(Exercise directions):
This exercise calls for the line with "[Configure Docker to", the line with "set HTTPS_PROXY=http://127.0.0.1:8888", and all lines between them in the material below, output exactly and with no other lines.
--- START ---
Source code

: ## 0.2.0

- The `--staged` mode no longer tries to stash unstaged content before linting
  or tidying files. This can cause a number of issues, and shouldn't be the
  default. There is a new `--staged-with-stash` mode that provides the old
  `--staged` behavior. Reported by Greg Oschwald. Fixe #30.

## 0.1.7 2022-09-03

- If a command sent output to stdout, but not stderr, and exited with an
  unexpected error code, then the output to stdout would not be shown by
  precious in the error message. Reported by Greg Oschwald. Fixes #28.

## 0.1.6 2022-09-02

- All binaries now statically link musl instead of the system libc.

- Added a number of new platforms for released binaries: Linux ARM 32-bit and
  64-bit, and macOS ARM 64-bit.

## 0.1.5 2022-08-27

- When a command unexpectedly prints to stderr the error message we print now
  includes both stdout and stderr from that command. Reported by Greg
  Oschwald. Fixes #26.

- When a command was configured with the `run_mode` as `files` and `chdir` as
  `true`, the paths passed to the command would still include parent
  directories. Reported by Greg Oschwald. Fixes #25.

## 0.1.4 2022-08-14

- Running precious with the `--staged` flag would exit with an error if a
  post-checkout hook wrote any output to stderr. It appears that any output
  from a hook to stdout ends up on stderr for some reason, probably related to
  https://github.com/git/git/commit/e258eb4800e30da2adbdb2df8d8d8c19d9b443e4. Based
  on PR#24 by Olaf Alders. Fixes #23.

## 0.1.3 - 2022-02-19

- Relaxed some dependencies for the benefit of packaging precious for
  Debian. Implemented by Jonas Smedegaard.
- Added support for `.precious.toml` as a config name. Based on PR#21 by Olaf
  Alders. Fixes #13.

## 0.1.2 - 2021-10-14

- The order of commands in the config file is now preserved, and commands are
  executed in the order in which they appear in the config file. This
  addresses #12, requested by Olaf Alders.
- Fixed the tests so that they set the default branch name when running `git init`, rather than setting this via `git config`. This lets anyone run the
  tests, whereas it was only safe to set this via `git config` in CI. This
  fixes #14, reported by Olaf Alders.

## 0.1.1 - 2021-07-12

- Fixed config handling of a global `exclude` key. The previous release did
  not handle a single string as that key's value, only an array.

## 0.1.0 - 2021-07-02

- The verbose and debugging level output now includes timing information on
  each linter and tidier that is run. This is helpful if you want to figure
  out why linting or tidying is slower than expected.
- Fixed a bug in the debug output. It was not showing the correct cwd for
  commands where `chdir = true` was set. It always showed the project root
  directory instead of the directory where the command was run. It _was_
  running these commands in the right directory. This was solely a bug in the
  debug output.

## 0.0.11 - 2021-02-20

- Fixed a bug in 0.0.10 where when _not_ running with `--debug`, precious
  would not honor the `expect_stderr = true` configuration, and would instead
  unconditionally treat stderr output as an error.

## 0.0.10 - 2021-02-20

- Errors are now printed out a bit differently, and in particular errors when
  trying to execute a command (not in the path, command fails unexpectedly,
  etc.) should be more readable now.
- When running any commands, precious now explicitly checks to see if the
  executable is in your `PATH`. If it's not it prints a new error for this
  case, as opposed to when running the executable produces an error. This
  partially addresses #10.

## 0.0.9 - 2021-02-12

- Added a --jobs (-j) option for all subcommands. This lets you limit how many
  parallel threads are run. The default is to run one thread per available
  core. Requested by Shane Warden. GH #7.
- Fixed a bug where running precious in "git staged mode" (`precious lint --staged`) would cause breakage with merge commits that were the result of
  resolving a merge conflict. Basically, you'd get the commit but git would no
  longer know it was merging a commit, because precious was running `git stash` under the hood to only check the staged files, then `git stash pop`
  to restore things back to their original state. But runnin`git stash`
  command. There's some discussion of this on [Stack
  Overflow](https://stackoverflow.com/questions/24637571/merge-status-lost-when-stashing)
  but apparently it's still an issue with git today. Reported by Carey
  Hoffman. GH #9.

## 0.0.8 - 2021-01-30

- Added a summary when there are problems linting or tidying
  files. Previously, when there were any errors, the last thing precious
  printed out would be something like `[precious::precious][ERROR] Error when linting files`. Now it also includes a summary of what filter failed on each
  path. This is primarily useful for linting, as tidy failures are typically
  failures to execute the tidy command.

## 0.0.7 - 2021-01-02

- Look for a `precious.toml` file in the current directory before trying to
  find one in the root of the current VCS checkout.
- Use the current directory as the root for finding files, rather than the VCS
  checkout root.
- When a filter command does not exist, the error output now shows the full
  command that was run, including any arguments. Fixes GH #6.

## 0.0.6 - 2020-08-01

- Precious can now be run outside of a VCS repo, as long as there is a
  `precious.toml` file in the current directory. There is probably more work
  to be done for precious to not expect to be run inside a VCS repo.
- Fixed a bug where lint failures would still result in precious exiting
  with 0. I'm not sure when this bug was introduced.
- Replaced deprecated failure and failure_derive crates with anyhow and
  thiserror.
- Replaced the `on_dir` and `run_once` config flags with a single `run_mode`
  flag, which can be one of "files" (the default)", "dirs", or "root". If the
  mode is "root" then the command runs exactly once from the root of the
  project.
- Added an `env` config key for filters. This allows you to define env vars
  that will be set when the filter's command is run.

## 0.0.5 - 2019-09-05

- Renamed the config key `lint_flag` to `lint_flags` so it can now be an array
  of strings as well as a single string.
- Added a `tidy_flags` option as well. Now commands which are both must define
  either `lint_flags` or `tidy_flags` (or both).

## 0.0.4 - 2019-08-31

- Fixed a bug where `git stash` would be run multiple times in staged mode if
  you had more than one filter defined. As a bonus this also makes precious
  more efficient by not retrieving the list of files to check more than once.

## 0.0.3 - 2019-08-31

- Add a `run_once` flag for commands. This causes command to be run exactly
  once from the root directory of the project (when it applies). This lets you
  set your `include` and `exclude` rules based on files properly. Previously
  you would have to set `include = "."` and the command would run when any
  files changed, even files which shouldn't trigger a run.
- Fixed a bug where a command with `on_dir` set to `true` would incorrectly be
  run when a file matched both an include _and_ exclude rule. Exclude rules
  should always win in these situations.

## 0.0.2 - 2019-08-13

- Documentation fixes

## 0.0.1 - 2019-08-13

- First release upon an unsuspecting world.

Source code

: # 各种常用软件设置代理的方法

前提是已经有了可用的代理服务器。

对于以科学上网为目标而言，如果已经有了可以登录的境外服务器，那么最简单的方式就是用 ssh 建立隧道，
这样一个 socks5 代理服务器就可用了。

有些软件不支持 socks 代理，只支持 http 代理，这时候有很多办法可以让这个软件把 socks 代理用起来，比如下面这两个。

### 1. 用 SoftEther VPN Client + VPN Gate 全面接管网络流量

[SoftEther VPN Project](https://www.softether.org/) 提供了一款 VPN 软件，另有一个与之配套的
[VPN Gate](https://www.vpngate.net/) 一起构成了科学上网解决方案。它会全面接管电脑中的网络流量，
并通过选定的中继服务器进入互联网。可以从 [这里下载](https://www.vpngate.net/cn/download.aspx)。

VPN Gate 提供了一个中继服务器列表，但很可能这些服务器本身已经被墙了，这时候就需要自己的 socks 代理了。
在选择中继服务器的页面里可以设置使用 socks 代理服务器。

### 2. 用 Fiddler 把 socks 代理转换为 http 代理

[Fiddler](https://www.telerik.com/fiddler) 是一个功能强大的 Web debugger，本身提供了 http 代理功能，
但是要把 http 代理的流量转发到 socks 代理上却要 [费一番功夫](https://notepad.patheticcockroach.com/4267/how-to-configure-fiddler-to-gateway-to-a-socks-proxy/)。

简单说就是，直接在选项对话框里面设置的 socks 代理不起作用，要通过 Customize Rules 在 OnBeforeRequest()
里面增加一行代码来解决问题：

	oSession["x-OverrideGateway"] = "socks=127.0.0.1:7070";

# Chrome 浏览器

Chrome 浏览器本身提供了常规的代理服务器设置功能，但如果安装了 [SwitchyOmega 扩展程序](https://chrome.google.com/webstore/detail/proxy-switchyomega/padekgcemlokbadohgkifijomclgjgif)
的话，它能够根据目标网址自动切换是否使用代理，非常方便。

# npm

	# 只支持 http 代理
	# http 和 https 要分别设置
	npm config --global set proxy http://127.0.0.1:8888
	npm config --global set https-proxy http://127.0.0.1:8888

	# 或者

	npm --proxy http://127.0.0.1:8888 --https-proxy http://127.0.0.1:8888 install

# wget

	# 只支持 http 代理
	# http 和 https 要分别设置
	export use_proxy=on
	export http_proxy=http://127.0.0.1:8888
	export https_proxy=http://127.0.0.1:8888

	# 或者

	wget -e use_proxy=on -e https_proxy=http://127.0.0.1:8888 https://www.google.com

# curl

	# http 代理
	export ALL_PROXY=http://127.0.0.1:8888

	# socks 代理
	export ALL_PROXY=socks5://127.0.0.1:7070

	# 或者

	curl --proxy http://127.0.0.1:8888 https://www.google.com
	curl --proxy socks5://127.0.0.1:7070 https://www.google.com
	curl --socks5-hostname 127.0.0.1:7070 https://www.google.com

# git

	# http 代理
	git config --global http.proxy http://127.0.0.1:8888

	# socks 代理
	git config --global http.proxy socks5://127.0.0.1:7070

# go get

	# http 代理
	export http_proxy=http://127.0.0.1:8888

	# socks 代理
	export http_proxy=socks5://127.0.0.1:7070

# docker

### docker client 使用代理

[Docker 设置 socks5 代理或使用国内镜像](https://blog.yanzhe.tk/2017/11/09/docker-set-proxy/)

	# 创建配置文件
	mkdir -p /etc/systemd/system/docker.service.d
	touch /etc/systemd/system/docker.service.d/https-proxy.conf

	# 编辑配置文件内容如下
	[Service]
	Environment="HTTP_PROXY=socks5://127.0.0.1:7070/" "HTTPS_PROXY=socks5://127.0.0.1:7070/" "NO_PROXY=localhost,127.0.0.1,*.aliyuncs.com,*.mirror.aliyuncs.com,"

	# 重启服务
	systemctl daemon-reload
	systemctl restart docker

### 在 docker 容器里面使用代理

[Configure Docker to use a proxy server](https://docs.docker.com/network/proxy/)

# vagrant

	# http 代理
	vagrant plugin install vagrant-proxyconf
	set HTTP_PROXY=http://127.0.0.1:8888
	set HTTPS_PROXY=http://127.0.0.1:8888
--- END ---
--- START ---
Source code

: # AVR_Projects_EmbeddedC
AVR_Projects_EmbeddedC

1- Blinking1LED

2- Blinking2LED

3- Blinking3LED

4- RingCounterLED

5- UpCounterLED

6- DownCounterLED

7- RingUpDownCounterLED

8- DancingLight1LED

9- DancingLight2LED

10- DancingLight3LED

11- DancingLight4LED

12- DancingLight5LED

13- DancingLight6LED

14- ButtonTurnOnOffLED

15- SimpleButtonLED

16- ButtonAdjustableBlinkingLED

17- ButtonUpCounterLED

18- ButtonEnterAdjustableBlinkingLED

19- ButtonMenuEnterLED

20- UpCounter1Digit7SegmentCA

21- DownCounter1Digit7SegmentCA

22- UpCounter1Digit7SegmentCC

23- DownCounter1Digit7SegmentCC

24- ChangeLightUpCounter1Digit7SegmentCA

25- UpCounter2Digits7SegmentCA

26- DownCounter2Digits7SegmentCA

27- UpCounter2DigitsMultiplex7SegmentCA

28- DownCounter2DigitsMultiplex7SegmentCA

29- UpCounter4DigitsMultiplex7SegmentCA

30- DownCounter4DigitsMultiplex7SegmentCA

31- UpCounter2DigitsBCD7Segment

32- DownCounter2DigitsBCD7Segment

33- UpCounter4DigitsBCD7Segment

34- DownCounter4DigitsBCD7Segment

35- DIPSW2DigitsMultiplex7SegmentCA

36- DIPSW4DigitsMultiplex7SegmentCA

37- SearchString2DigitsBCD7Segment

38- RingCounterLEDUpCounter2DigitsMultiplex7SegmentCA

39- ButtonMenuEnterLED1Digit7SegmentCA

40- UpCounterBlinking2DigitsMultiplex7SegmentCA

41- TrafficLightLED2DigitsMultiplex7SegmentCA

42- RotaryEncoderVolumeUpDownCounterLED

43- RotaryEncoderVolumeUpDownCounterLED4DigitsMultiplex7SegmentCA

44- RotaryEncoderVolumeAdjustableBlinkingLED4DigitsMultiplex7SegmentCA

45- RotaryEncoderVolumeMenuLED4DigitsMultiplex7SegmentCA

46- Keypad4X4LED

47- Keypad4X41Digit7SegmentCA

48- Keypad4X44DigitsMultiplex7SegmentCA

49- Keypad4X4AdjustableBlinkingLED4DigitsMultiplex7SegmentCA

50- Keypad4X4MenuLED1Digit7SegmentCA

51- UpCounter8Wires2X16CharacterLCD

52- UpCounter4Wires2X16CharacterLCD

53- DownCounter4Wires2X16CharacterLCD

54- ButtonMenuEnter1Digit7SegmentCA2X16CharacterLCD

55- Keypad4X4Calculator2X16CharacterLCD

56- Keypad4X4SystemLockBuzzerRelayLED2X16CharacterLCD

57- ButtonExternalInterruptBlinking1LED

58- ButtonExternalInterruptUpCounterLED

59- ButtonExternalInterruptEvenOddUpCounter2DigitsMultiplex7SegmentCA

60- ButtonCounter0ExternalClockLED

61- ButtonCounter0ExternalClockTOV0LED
--- END ---
(Your response):
[Configure Docker to use a proxy server](https://docs.docker.com/network/proxy/)

# vagrant

	# http 代理
	vagrant plugin install vagrant-proxyconf
	set HTTP_PROXY=http://127.0.0.1:8888
	set HTTPS_PROXY=http://127.0.0.1:8888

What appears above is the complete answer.